Wonder - This is my first post in this thread. I thought I would say this and that would be that. Instead the wolves have come a runnin'. 

I agree. If a prong collar has to be continually used it is not being used properly. That is why a prong is IMO not appropriate for Henry. But it was appropriate for Millie because it worked and it is no longer used.


----------



## RawFedDogs

You don't need a physical correction to proof stays. Just say "eh eh" and put him back in the original position. After a few times of that, the "eh eh" is all thats needed. If I am in a save enclosed area when proofing stays, I don't even use a leash. Out in a busy public area I have a leash on the dog for safety but it never gets tight.

You are going to be amazed when you get a new puppy and start him off from day one with clicker or any form of positive training. By the time he is a year old and he has never had a physical correction in his life, you won't believe the relationship you can have with him. 

Thats the way my 6yo Thor is. That dog will do anything for me. He is so easy to teach new things to. All I have to do is come up with a way to get across to him what I want him to do and he'll do it. He is not stubborn. When he hesitates, you can tell by the look on his face that he's thinking real hard trying to figure out what I want. Whenever he is confused when we are out in the world, he will always stop and look at me for direction. He trusts me completely not to let anything bad happen to him.

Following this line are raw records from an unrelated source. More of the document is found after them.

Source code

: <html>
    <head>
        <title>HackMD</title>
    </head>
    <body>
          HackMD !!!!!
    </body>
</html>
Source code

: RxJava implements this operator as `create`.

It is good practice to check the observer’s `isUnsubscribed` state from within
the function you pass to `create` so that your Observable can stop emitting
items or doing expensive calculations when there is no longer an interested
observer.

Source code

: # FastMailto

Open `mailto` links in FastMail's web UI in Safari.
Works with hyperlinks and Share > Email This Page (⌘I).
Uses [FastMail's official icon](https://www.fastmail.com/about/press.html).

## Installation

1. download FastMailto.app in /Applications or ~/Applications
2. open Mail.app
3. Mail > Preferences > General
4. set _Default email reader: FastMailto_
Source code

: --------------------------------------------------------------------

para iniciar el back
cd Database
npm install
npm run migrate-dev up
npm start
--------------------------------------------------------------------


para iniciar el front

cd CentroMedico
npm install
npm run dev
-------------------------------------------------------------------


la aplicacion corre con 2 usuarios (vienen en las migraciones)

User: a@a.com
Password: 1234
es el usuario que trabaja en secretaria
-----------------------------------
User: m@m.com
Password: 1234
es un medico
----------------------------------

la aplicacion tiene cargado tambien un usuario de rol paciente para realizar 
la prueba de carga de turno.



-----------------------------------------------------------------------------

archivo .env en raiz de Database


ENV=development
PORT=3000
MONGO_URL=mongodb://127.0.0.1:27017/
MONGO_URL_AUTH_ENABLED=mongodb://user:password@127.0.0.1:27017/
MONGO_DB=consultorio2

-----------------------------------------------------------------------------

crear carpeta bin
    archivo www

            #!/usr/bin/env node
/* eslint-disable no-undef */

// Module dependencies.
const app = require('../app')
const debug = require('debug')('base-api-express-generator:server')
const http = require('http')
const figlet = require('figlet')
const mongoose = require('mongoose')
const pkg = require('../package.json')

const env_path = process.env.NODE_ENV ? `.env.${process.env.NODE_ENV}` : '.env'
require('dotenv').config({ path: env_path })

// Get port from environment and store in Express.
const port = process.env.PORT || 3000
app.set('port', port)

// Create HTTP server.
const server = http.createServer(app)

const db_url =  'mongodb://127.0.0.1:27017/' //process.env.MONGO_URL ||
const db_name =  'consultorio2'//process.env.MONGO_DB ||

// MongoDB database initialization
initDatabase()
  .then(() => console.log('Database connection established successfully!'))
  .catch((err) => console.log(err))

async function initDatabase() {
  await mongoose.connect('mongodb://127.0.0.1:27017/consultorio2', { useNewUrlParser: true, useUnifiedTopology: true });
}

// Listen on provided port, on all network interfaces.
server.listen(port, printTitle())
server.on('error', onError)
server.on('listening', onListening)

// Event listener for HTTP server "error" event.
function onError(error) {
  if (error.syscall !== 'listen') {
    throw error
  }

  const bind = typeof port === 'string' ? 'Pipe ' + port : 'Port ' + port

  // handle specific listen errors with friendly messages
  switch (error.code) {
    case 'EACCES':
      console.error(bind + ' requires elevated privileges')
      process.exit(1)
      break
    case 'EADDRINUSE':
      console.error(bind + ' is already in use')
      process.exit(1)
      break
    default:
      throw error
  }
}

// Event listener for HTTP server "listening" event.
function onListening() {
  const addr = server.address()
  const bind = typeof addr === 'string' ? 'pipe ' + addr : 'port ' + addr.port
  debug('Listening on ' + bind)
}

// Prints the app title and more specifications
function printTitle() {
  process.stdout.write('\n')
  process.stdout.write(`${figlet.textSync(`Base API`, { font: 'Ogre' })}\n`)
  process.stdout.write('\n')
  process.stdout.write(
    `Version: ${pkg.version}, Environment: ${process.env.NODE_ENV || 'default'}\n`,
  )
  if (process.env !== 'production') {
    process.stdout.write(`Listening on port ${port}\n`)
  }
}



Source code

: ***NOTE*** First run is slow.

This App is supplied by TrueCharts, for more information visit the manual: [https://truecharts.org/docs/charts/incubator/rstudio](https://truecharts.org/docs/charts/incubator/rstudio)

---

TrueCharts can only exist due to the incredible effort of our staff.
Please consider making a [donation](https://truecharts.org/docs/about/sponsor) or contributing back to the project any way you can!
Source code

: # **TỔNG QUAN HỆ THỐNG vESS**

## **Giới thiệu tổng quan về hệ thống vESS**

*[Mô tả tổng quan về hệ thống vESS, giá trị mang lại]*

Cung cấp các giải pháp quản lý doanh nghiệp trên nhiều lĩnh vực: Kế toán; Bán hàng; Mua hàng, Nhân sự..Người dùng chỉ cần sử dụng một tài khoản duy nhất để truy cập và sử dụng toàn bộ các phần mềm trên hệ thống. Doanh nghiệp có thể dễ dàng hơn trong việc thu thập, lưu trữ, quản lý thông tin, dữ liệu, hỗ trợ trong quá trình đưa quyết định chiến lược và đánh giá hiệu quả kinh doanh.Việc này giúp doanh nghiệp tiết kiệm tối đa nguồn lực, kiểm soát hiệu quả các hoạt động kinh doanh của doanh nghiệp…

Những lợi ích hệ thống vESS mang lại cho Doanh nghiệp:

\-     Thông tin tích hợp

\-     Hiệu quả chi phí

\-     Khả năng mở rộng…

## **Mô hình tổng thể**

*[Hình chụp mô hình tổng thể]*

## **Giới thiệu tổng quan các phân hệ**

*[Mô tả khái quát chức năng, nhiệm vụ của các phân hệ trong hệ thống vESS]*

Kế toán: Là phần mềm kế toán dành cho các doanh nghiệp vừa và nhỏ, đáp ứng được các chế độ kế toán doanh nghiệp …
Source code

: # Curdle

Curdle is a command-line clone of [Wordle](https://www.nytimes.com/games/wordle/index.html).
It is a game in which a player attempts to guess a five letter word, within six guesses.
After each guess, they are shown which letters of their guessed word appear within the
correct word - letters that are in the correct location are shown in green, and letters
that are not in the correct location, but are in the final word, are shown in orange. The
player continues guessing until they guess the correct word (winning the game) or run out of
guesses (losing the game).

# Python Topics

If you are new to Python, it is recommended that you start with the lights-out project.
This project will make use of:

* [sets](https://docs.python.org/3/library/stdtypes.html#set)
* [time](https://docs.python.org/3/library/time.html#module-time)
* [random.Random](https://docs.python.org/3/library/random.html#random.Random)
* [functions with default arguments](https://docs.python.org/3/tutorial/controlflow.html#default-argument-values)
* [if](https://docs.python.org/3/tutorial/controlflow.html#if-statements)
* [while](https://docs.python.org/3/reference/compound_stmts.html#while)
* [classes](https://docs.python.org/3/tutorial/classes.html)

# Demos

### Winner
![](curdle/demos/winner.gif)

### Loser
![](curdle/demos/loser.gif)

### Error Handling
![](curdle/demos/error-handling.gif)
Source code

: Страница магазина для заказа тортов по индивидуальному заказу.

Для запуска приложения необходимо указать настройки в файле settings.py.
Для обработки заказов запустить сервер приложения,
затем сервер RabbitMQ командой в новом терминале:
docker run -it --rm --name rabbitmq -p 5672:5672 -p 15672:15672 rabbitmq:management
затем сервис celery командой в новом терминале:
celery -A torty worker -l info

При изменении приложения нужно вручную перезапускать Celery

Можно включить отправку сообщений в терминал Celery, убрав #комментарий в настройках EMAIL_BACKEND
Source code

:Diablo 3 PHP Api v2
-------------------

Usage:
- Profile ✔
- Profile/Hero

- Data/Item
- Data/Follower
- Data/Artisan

Thats why I'm so insistant about positive training. I know what it can do. I know how a dog is when he never has to worry about a physical correction. It is completely different than any other dog/human relationship I have seen. I have seen this with other species also, not just dogs.


----------



## BrownieM

RFD, Millie does the same thing. It is amazing. We didn't have this connection until we started training either. She makes eye contact with me and waits for my direction whenever she is unsure or confused.


----------



## luvMyBRT

Duncan was taught to "loose leash walk" (heel) without a leash. 

He was first taught where exactly the "heel" position was by just sitting. Anytime he was in the correct heel position the result would be click/treat. If he wasn't in the correct position I would say "whoopsie" and then set him up again to find the proper heel position. "Whoopsie" was to mark that this was not the correct spot (notice no jerk or correction) and the click/treat was to reward when he was in the correct spot. You'd be surprised how fast that dog learned where the "treat zone" was and then made every attempt to stay in that zone.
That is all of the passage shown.